La prensa escrita en este momento se decanta sin empacho ninguno por partidos conservadores o al menos por todos aquellos que no cuestionan ni por un segundo el régimen del 78, con El País a la cabeza del pelotón pelota. Programas como Sálvame diario, En tu casa o en la mía, O.T., que pertenecen a los mismos grupos editoriales y de comunicación, también trabajan a cuenta de inventario sólo que su influencia política es menos evidente aunque no menos importante y sobre todo no menos decisiva ya que están dando a la audiencia una guía de cómo somos y cómo queremos ser.

            Los pobres, al contrario que los ricos, no votan al partido que defiende sus intereses sino al partido que creen que les representa como individuos y como colectivo.
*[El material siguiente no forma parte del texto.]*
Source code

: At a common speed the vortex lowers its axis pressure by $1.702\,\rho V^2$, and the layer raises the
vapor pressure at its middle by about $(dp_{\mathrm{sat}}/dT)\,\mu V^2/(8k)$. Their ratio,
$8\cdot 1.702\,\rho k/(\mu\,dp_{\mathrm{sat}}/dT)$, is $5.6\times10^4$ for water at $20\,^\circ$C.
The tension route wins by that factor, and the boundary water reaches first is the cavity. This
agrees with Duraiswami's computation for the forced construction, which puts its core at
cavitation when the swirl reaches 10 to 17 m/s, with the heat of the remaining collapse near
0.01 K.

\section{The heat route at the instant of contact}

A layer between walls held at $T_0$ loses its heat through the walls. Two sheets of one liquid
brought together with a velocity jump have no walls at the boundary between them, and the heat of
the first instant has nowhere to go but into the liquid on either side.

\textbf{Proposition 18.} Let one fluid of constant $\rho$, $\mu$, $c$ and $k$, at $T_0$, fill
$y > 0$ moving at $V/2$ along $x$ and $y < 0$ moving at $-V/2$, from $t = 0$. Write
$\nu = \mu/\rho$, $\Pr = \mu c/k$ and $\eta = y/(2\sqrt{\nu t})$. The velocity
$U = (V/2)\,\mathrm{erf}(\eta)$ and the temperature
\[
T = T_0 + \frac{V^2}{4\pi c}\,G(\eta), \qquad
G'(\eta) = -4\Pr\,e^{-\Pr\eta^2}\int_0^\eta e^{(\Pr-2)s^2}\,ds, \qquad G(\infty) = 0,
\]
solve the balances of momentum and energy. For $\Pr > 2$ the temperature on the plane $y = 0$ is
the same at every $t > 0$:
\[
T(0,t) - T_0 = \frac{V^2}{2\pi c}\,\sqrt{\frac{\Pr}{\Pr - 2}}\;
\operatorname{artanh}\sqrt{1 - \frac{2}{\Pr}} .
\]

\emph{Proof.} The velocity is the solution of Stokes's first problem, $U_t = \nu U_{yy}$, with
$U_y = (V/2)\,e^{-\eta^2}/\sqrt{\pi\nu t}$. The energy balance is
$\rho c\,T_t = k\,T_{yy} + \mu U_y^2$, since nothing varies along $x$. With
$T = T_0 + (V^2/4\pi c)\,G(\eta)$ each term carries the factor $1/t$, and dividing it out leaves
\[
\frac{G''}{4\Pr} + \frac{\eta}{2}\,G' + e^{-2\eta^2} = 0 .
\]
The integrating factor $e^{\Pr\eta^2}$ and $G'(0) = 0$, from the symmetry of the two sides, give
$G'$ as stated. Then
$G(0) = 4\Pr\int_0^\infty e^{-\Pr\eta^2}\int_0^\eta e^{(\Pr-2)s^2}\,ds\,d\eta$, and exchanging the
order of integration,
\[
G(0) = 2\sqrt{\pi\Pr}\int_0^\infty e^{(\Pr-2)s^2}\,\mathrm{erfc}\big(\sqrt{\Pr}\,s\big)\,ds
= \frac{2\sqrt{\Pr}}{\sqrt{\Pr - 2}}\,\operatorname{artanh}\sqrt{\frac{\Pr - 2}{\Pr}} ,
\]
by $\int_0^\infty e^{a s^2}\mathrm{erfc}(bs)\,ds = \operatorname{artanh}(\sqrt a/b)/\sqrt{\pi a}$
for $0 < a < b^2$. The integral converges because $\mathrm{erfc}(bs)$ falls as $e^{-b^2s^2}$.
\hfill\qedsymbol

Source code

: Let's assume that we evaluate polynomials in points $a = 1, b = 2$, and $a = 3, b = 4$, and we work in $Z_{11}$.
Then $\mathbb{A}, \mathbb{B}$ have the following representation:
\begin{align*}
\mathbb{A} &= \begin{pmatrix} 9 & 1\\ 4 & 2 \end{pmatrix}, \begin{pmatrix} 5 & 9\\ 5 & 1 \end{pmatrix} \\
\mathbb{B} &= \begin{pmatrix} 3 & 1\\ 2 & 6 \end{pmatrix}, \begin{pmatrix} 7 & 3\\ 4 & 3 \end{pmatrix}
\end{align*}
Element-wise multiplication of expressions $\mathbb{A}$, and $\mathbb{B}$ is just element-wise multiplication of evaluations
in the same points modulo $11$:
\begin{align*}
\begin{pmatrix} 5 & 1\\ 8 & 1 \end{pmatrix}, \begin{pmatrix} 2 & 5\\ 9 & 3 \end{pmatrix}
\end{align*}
Rita Barberá y Camps dando vueltas por Valencia en un Fórmula 1 es algo que podría causar sonrojo por lo superfluo y manirroto, pero sin embargo les consiguió votos a espuertas, porque esa imagen alimentaba el imaginario de poder, de riqueza, incluso de arrogancia que mucha gente desea, aunque sea sólo como aspiración. También importa poco si roban o mienten puesto que una gran parte de la población sostiene que lo hacen todos, pero sí que importa que con sus ideas no se carguen el marco simbólico que habitamos. Y ese marco simbólico tiene mucho que ver con Cine de Barrio.

            Por tanto, a la hora de votar no cuentan tanto las condiciones materiales objetivas del votante como que el partido represente su ideal y que el marco de referencia no se altere, que nada cambie sustancialmente. El miedo al cambio es un troyano presente en todas las elecciones. No se vota con la razón, sino con la emoción y en ese nudo de emociones humanas, el voto de la izquierda suele ser el de la ilusión y el voto de la derecha el del miedo.  El problema es que mientras la ilusión es efímera, el miedo es duradero.